To my nervous system, it read as a fast track to burnout.
And whether I knew it or not, that fear was sitting beneath every decision, pulling me back any time I tried to push forward.
Starting small is about starting with small steps - that doesn’t mean those steps won’t lead to something big.
In fact, they’re the only sustainable way I know to get there.
The big leaps might look exciting, but more often than not, they’re like stretching a rubber band too far.
Sometimes it lands you right back at the start.
Sometimes it snaps and you burn out completely.
And either way, you’re left feeling like you failed - when really, you just needed a different pace.
Small steps give you something to build on.
They let your nervous system catch up and give you time to figure out what’s actually working for you - so the momentum you build doesn’t come at the cost of your energy or your wellbeing.
Starting small might mean offering one service instead of three - because that’s all you’ve got capacity for right now, and it’s enough to learn what works.
It might mean posting once a week, not because you’re slacking, but because daily visibility would chew through your energy in about three days flat.
It might look like working with one client at a time so you can actually enjoy the work - and figure out how you want to do things before you scale.
And yes, it might even mean giving your business part-time hours - not because you’re not committed, but because you’ve got a life, a body, or a brain that needs more space around it.
This isn’t about cutting corners.
It’s about starting from where you are, not where someone else thinks you should be - and doing it in a way that doesn’t have you secretly dreading the next six weeks.
That’s the bit most advice skips over.
Not just what to do - but how to do it in a way that actually works for you.

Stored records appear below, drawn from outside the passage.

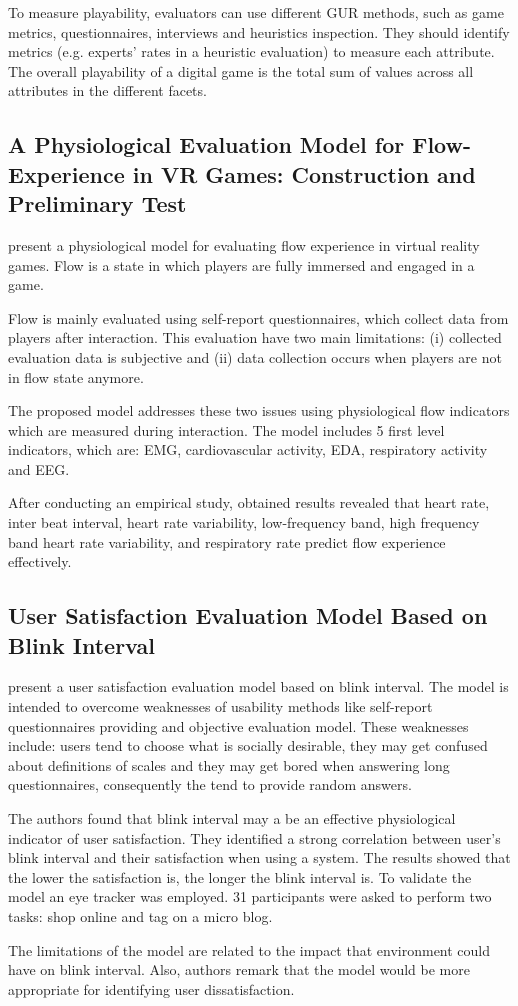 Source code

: To measure playability, evaluators can use different \ac{GUR} methods, such as game metrics, questionnaires, interviews and heuristics inspection. They should identify metrics (e.g. experts' rates in a heuristic evaluation) to measure each attribute. The overall playability of a digital game is the total sum of values across all attributes in the different facets.
\subsection{A Physiological Evaluation Model for Flow-Experience in VR Games: Construction and Preliminary Test}

\textcite{Bian2015} present a physiological model for evaluating flow experience in virtual reality games. Flow is a state in which players are fully immersed and engaged in a game.

Flow is mainly evaluated using self-report questionnaires, which collect data from players after interaction. This evaluation have two main limitations: (i) collected evaluation data is subjective and (ii) data collection occurs when players are not in flow state anymore.

The proposed model addresses these two issues using physiological flow indicators which are measured during interaction. The model includes 5 first level indicators, which are: \ac{EMG}, cardiovascular activity, \ac{EDA}, respiratory activity and \ac{EEG}.

After conducting an empirical study, obtained results revealed that heart rate, inter beat interval, heart rate variability, low-frequency band, high frequency band heart rate variability, and respiratory rate predict flow experience effectively.

\subsection{User Satisfaction Evaluation Model Based on Blink Interval}

\textcite{hou2015} present a user satisfaction evaluation model based on blink interval. The model is intended to overcome weaknesses of usability methods like self-report questionnaires providing and objective evaluation model. These weaknesses include: users tend to choose what is socially desirable, they may get confused about definitions of scales and they may get bored when answering long questionnaires, consequently the tend to provide random answers.

The authors found that blink interval may a be an effective physiological indicator of user satisfaction. They identified a strong correlation between user's blink interval and their satisfaction when using a system. The results showed that the lower the satisfaction is, the longer the blink interval is. To validate the model an eye tracker was employed. 31 participants were asked to perform two tasks: shop online and tag on a micro blog.

The limitations of the model are related to the impact that environment could have on blink interval. Also, authors remark that the model would be more appropriate for identifying user dissatisfaction.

Because it’s one thing to know the steps, it’s another thing entirely to feel safe enough, clear enough, and confident enough to take them - especially when everyone else’s blueprint just makes you feel like you’re already behind.
This is the work I support people with.
Not pushing you to do more, but helping you figure out what your next right step is - and how to take it in a way that doesn’t drain the life out of you.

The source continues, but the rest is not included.